In contrast, the ADA does not recognize ESAs. The U.S. Department of Justice, which administers the ADA, issued revised regulations stating that, as of March 15, 2011, only dogs are recognized as service animals under the ADA and such a service animal must be individually trained to do work or perform tasks for the disabled person to qualify. Nonetheless, the ADA does recognize PSAs, as held by the U.S. District Court for the Eastern District of New York in Stamm v. New York City Transit Authority. See 42 NDLR P 278 (E.D. NY 2011). The court in Stamm looked to the “Notice of Proposed Rulemaking (‘NPRM’) issued by the DOJ in connection with proposed changes to … that agency’s definition of ‘service animals’” and specifically to its language, which states:
[PSAs] can be trained to perform a variety of tasks that assist individuals with disabilities to detect the onset of psychiatric episodes and ameliorate their effects. Tasks performed by [PSAs] may include reminding the handler to take medicine; providing safety checks, or room searches, or turning on lights for persons with Post Traumatic Stress Disorder; interrupting self-mutilation by persons with dissociative identity disorders; and keeping disoriented individuals from danger.
Thus, PSAs are differentiated from ESAs on the basis of how they assist their owner, not by the precise disability had by the specific individual within the protected class.

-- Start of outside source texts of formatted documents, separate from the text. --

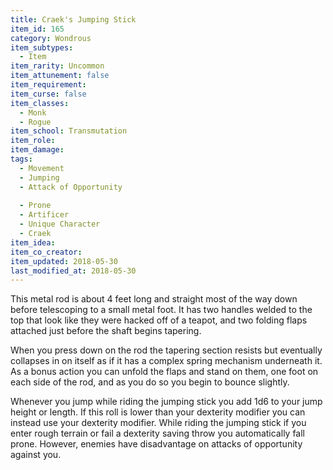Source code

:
 ```yaml
---
title: Craek's Jumping Stick
item_id: 165
category: Wondrous
item_subtypes:
  - Item
item_rarity: Uncommon
item_attunement: false
item_requirement:
item_curse: false
item_classes:
  - Monk
  - Rogue
item_school: Transmutation
item_role:
item_damage:
tags:
  - Movement
  - Jumping
  - Attack of Opportunity
  
  - Prone
  - Artificer
  - Unique Character
  - Craek
item_idea:
item_co_creator:
item_updated: 2018-05-30
last_modified_at: 2018-05-30
---
```


This metal rod is about 4 feet long and straight most of the way down before telescoping to a small metal foot. It has two handles welded to the top that look like they were hacked off of a teapot, and two folding flaps attached just before the shaft begins tapering.

When you press down on the rod the tapering section resists but eventually collapses in on itself as if it has a complex spring mechanism underneath it.
As a bonus action you can unfold the flaps and stand on them, one foot on each side of the rod, and as you do so you begin to bounce slightly.

Whenever you jump while riding the jumping stick you add 1d6 to your jump height or length. If this roll is lower than your dexterity modifier you can instead use your dexterity modifier.
While riding the jumping stick if you enter rough terrain or fail a dexterity saving throw you automatically fall prone. However, enemies have disadvantage on attacks of opportunity against you.
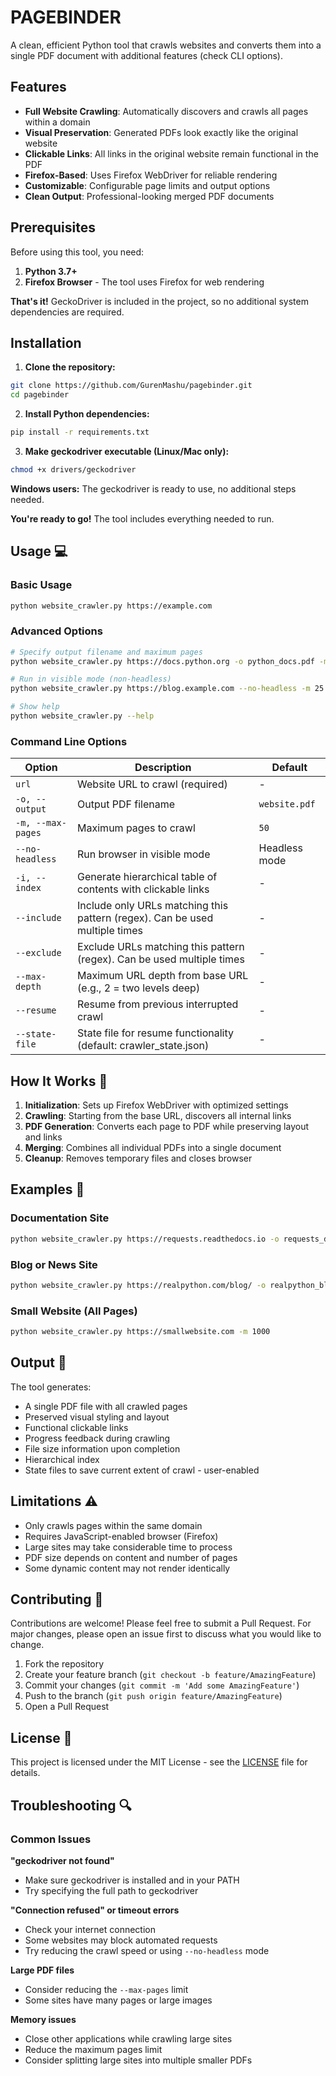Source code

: # PAGEBINDER

A clean, efficient Python tool that crawls websites and converts them into a single PDF document with additional features (check CLI options).

## Features 

- **Full Website Crawling**: Automatically discovers and crawls all pages within a domain
- **Visual Preservation**: Generated PDFs look exactly like the original website
- **Clickable Links**: All links in the original website remain functional in the PDF
- **Firefox-Based**: Uses Firefox WebDriver for reliable rendering
- **Customizable**: Configurable page limits and output options
- **Clean Output**: Professional-looking merged PDF documents

## Prerequisites 

Before using this tool, you need:

1. **Python 3.7+**
2. **Firefox Browser** - The tool uses Firefox for web rendering

**That's it!** GeckoDriver is included in the project, so no additional system dependencies are required.

## Installation 

1. **Clone the repository:**
```bash
git clone https://github.com/GurenMashu/pagebinder.git
cd pagebinder
```

2. **Install Python dependencies:**
```bash
pip install -r requirements.txt
```

3. **Make geckodriver executable (Linux/Mac only):**
```bash
chmod +x drivers/geckodriver
```

**Windows users:** The geckodriver is ready to use, no additional steps needed.

**You're ready to go!** The tool includes everything needed to run.

## Usage 💻

### Basic Usage
```bash
python website_crawler.py https://example.com
```

### Advanced Options
```bash
# Specify output filename and maximum pages
python website_crawler.py https://docs.python.org -o python_docs.pdf -m 100 -i 

# Run in visible mode (non-headless)
python website_crawler.py https://blog.example.com --no-headless -m 25

# Show help
python website_crawler.py --help
```

### Command Line Options

| Option | Description | Default |
|--------|-------------|---------|
| `url` | Website URL to crawl (required) | - |
| `-o, --output` | Output PDF filename | `website.pdf` |
| `-m, --max-pages` | Maximum pages to crawl | `50` |
| `--no-headless` | Run browser in visible mode | Headless mode |
| `-i, --index` | Generate hierarchical table of contents with clickable links | - |
| `--include` | Include only URLs matching this pattern (regex). Can be used multiple times | - |
| `--exclude` | Exclude URLs matching this pattern (regex). Can be used multiple times | - |
| `--max-depth` | Maximum URL depth from base URL (e.g., 2 = two levels deep) | - |
| `--resume` | Resume from previous interrupted crawl | - |
| `--state-file` | State file for resume functionality (default: crawler_state.json) | - |

## How It Works 🔧

1. **Initialization**: Sets up Firefox WebDriver with optimized settings
2. **Crawling**: Starting from the base URL, discovers all internal links
3. **PDF Generation**: Converts each page to PDF while preserving layout and links
4. **Merging**: Combines all individual PDFs into a single document
5. **Cleanup**: Removes temporary files and closes browser

## Examples 📖

### Documentation Site
```bash
python website_crawler.py https://requests.readthedocs.io -o requests_docs.pdf -m 75 --max-depth 2
```

### Blog or News Site
```bash
python website_crawler.py https://realpython.com/blog/ -o realpython_blog.pdf -m 100 -i 
```

### Small Website (All Pages)
```bash
python website_crawler.py https://smallwebsite.com -m 1000
```

## Output 📄

The tool generates:
- A single PDF file with all crawled pages
- Preserved visual styling and layout
- Functional clickable links
- Progress feedback during crawling
- File size information upon completion
- Hierarchical index
- State files to save current extent of crawl - user-enabled

## Limitations ⚠️

- Only crawls pages within the same domain
- Requires JavaScript-enabled browser (Firefox)
- Large sites may take considerable time to process
- PDF size depends on content and number of pages
- Some dynamic content may not render identically

## Contributing 🤝

Contributions are welcome! Please feel free to submit a Pull Request. For major changes, please open an issue first to discuss what you would like to change.

1. Fork the repository
2. Create your feature branch (`git checkout -b feature/AmazingFeature`)
3. Commit your changes (`git commit -m 'Add some AmazingFeature'`)
4. Push to the branch (`git push origin feature/AmazingFeature`)
5. Open a Pull Request

## License 📝

This project is licensed under the MIT License - see the [LICENSE](LICENSE) file for details.

## Troubleshooting 🔍

### Common Issues

**"geckodriver not found"**
- Make sure geckodriver is installed and in your PATH
- Try specifying the full path to geckodriver

**"Connection refused" or timeout errors**
- Check your internet connection
- Some websites may block automated requests
- Try reducing the crawl speed or using `--no-headless` mode

**Large PDF files**
- Consider reducing the `--max-pages` limit
- Some sites have many pages or large images

**Memory issues**
- Close other applications while crawling large sites
- Reduce the maximum pages limit
- Consider splitting large sites into multiple smaller PDFs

In conclusion, how an animal is classified—as a pet, service animal, ESA, or PSA—can have significant implications under the law. This is the juggernaut that spurs litigation in this legal field. How should a real estate professional address the presence of an animal on their real property? Pursuant to the Joint Statement of the Department of Housing and Urban Development and the Department of Justice on Reasonable Accommodations under the Fair Housing Act, “If a person’s disability is obvious, or otherwise known to the provider, and if the need for the requested accommodation is also readily apparent or known, then the provider may not request any additional information about the requester’s disability or the disability-related need for the accommodation.” Further, “if the requester’s disability is known or readily apparent to the provider, but the need for the accommodation is not readily apparent or known, the provider may request only information that is necessary to evaluate the disability-related need for the accommodation.” For a provider to inquire further exposes him or her to liability under the ADA and FHA. See Bhogaita v. Altamonte Heights Condominium Association Inc., 2012 U.S. Dist. LEXIS 178183 (M.D. Fla 2012).
As a result, counsel must be proactive in crafting pet policies that provide reasonable accommodations for service animals, PSAs, and ESAs. They must also address typical concerns about pets, such as damage to units. Today, blanket rules for animals on real property should not exist. Instead, real estate owners should offer their staff a taxonomy training to address each uniquely situated person who enters their property. Otherwise, it’s a matter of time before litigation is threatened or ensues.